This example calculates the cross-validation error for four GLM models based on the Gaussian family.
Input
The input table, housing_train, is from GLM Example 3: Gaussian Distribution Analysis with Default Options.
SQL Call
The LinkFunction and Intercept arguments specify the four GLM models to validate.

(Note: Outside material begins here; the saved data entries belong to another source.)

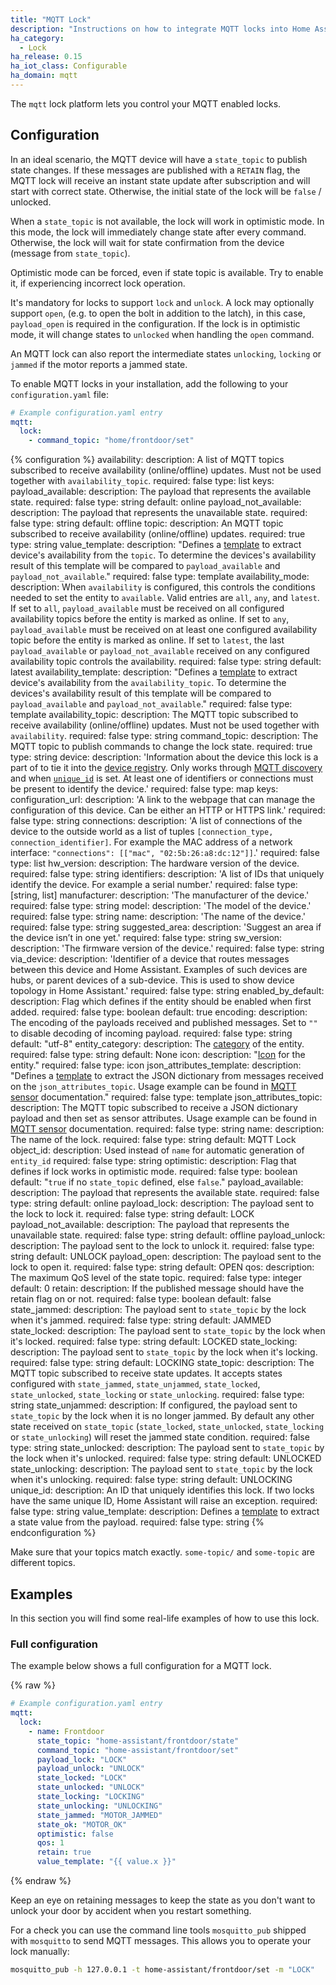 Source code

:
 ```yaml
---
title: "MQTT Lock"
description: "Instructions on how to integrate MQTT locks into Home Assistant."
ha_category:
  - Lock
ha_release: 0.15
ha_iot_class: Configurable
ha_domain: mqtt
---
```


The `mqtt` lock platform lets you control your MQTT enabled locks.

## Configuration

In an ideal scenario, the MQTT device will have a `state_topic` to publish state changes. If these messages are published with a `RETAIN` flag, the MQTT lock will receive an instant state update after subscription and will start with correct state. Otherwise, the initial state of the lock will be `false` / unlocked.

When a `state_topic` is not available, the lock will work in optimistic mode. In this mode, the lock will immediately change state after every command. Otherwise, the lock will wait for state confirmation from the device (message from `state_topic`).

Optimistic mode can be forced, even if state topic is available. Try to enable it, if experiencing incorrect lock operation.

It's mandatory for locks to support `lock` and `unlock`. A lock may optionally support `open`, (e.g. to open the bolt in addition to the latch), in this case, `payload_open` is required in the configuration. If the lock is in optimistic mode, it will change states to `unlocked` when handling the `open` command.

An MQTT lock can also report the intermediate states `unlocking`, `locking` or `jammed` if the motor reports a jammed state.
<a id='new_format'></a>

To enable MQTT locks in your installation, add the following to your `configuration.yaml` file:

```yaml
# Example configuration.yaml entry
mqtt:
  lock:
    - command_topic: "home/frontdoor/set"
```

{% configuration %}
availability:
  description: A list of MQTT topics subscribed to receive availability (online/offline) updates. Must not be used together with `availability_topic`.
  required: false
  type: list
  keys:
    payload_available:
      description: The payload that represents the available state.
      required: false
      type: string
      default: online
    payload_not_available:
      description: The payload that represents the unavailable state.
      required: false
      type: string
      default: offline
    topic:
      description: An MQTT topic subscribed to receive availability (online/offline) updates.
      required: true
      type: string
    value_template:
      description: "Defines a [template](/docs/configuration/templating/#using-templates-with-the-mqtt-integration) to extract device's availability from the `topic`. To determine the devices's availability result of this template will be compared to `payload_available` and `payload_not_available`."
      required: false
      type: template
availability_mode:
  description: When `availability` is configured, this controls the conditions needed to set the entity to `available`. Valid entries are `all`, `any`, and `latest`. If set to `all`, `payload_available` must be received on all configured availability topics before the entity is marked as online. If set to `any`, `payload_available` must be received on at least one configured availability topic before the entity is marked as online. If set to `latest`, the last `payload_available` or `payload_not_available` received on any configured availability topic controls the availability.
  required: false
  type: string
  default: latest
availability_template:
  description: "Defines a [template](/docs/configuration/templating/#using-templates-with-the-mqtt-integration) to extract device's availability from the `availability_topic`. To determine the devices's availability result of this template will be compared to `payload_available` and `payload_not_available`."
  required: false
  type: template
availability_topic:
  description: The MQTT topic subscribed to receive availability (online/offline) updates. Must not be used together with `availability`.
  required: false
  type: string
command_topic:
  description: The MQTT topic to publish commands to change the lock state.
  required: true
  type: string
device:
  description: 'Information about the device this lock is a part of to tie it into the [device registry](https://developers.home-assistant.io/docs/en/device_registry_index.html). Only works through [MQTT discovery](/docs/mqtt/discovery/) and when [`unique_id`](#unique_id) is set. At least one of identifiers or connections must be present to identify the device.'
  required: false
  type: map
  keys:
    configuration_url:
      description: 'A link to the webpage that can manage the configuration of this device. Can be either an HTTP or HTTPS link.'
      required: false
      type: string
    connections:
      description: 'A list of connections of the device to the outside world as a list of tuples `[connection_type, connection_identifier]`. For example the MAC address of a network interface: `"connections": [["mac", "02:5b:26:a8:dc:12"]]`.'
      required: false
      type: list
    hw_version:
      description: The hardware version of the device.
      required: false
      type: string
    identifiers:
      description: 'A list of IDs that uniquely identify the device. For example a serial number.'
      required: false
      type: [string, list]
    manufacturer:
      description: 'The manufacturer of the device.'
      required: false
      type: string
    model:
      description: 'The model of the device.'
      required: false
      type: string
    name:
      description: 'The name of the device.'
      required: false
      type: string
    suggested_area:
      description: 'Suggest an area if the device isn’t in one yet.'
      required: false
      type: string
    sw_version:
      description: 'The firmware version of the device.'
      required: false
      type: string
    via_device:
      description: 'Identifier of a device that routes messages between this device and Home Assistant. Examples of such devices are hubs, or parent devices of a sub-device. This is used to show device topology in Home Assistant.'
      required: false
      type: string
enabled_by_default:
  description: Flag which defines if the entity should be enabled when first added.
  required: false
  type: boolean
  default: true
encoding:
  description: The encoding of the payloads received and published messages. Set to `""` to disable decoding of incoming payload.
  required: false
  type: string
  default: "utf-8"
entity_category:
  description: The [category](https://developers.home-assistant.io/docs/core/entity#generic-properties) of the entity.
  required: false
  type: string
  default: None
icon:
  description: "[Icon](/docs/configuration/customizing-devices/#icon) for the entity."
  required: false
  type: icon
json_attributes_template:
  description: "Defines a [template](/docs/configuration/templating/#using-templates-with-the-mqtt-integration) to extract the JSON dictionary from messages received on the `json_attributes_topic`. Usage example can be found in [MQTT sensor](/integrations/sensor.mqtt/#json-attributes-template-configuration) documentation."
  required: false
  type: template
json_attributes_topic:
  description: The MQTT topic subscribed to receive a JSON dictionary payload and then set as sensor attributes. Usage example can be found in [MQTT sensor](/integrations/sensor.mqtt/#json-attributes-topic-configuration) documentation.
  required: false
  type: string
name:
  description: The name of the lock.
  required: false
  type: string
  default: MQTT Lock
object_id:
  description: Used instead of `name` for automatic generation of `entity_id`
  required: false
  type: string
optimistic:
  description: Flag that defines if lock works in optimistic mode.
  required: false
  type: boolean
  default: "`true` if no `state_topic` defined, else `false`."
payload_available:
  description: The payload that represents the available state.
  required: false
  type: string
  default: online
payload_lock:
  description: The payload sent to the lock to lock it.
  required: false
  type: string
  default: LOCK
payload_not_available:
  description: The payload that represents the unavailable state.
  required: false
  type: string
  default: offline
payload_unlock:
  description: The payload sent to the lock to unlock it.
  required: false
  type: string
  default: UNLOCK
payload_open:
  description: The payload sent to the lock to open it.
  required: false
  type: string
  default: OPEN
qos:
  description: The maximum QoS level of the state topic.
  required: false
  type: integer
  default: 0
retain:
  description: If the published message should have the retain flag on or not.
  required: false
  type: boolean
  default: false
state_jammed:
  description: The payload sent to `state_topic` by the lock when it's jammed.
  required: false
  type: string
  default: JAMMED
state_locked:
  description: The payload sent to `state_topic` by the lock when it's locked.
  required: false
  type: string
  default: LOCKED
state_locking:
  description: The payload sent to `state_topic` by the lock when it's locking.
  required: false
  type: string
  default: LOCKING
state_topic:
  description: The MQTT topic subscribed to receive state updates. It accepts states configured with `state_jammed`, `state_unjammed`, `state_locked`, `state_unlocked`, `state_locking` or `state_unlocking`.
  required: false
  type: string
state_unjammed:
  description: If configured, the payload sent to `state_topic` by the lock when it is no longer jammed. By default any other state received on `state_topic` (`state_locked`, `state_unlocked`, `state_locking` or `state_unlocking`) will reset the jammed state condition.
  required: false
  type: string
state_unlocked:
  description: The payload sent to `state_topic` by the lock when it's unlocked.
  required: false
  type: string
  default: UNLOCKED
state_unlocking:
  description: The payload sent to `state_topic` by the lock when it's unlocking.
  required: false
  type: string
  default: UNLOCKING
unique_id:
   description: An ID that uniquely identifies this lock. If two locks have the same unique ID, Home Assistant will raise an exception.
   required: false
   type: string
value_template:
  description: Defines a [template](/docs/configuration/templating/#using-templates-with-the-mqtt-integration) to extract a state value from the payload.
  required: false
  type: string
{% endconfiguration %}

<div class='note warning'>

Make sure that your topics match exactly. `some-topic/` and `some-topic` are different topics.

</div>

## Examples

In this section you will find some real-life examples of how to use this lock.

### Full configuration

The example below shows a full configuration for a MQTT lock.

{% raw %}

```yaml
# Example configuration.yaml entry
mqtt:
  lock:
    - name: Frontdoor
      state_topic: "home-assistant/frontdoor/state"
      command_topic: "home-assistant/frontdoor/set"
      payload_lock: "LOCK"
      payload_unlock: "UNLOCK"
      state_locked: "LOCK"
      state_unlocked: "UNLOCK"
      state_locking: "LOCKING"
      state_unlocking: "UNLOCKING"
      state_jammed: "MOTOR_JAMMED"
      state_ok: "MOTOR_OK"
      optimistic: false
      qos: 1
      retain: true
      value_template: "{{ value.x }}"
```

{% endraw %}

Keep an eye on retaining messages to keep the state as you don't want to unlock your door by accident when you restart something.

For a check you can use the command line tools `mosquitto_pub` shipped with `mosquitto` to send MQTT messages. This allows you to operate your lock manually:

```bash
mosquitto_pub -h 127.0.0.1 -t home-assistant/frontdoor/set -m "LOCK"
```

SELECT * FROM CrossValidation ( ON housing_train AS InputTable OUT TABLE CVTable (glmcvtable) USING Family ('gaussian') FunctionName ('glm') InputColumns ('price ','lotsize ','bedrooms ','bathrms ', 'stories ','garagepl','driveway ','recroom ','fullbase ','gashw ', 'airco ','prefarea','homestyle') CategoricalColumns ('driveway ','recroom ','fullbase ','gashw ', 'airco ','prefarea','homestyle') LinkFunction ('identity','log','identity','log') Intercept ('t','f','f','t') FoldNum (3) CVParams ('LinkFunction','Intercept') Metric ('MSE') ) AS dt;
Output
message |
---|
Finished. Results can be found in table specified in the argument CVTable |
This query returns the following table:
SELECT * FROM glmcvtable;
linkfunction intercept model cverror ------------ ---------- ------------------ ---------------------- identity t "cv_outputtable_0" 1.15206987686268E 008 log f "cv_outputtable_1" 5.33687796406253E 009 log t "cv_outputtable_3" 5.33687796401766E 009 identity f "cv_outputtable_2" 1.15206981069037E 008
The cross-validation error shows that the default link function, identity, performs better than the log link function.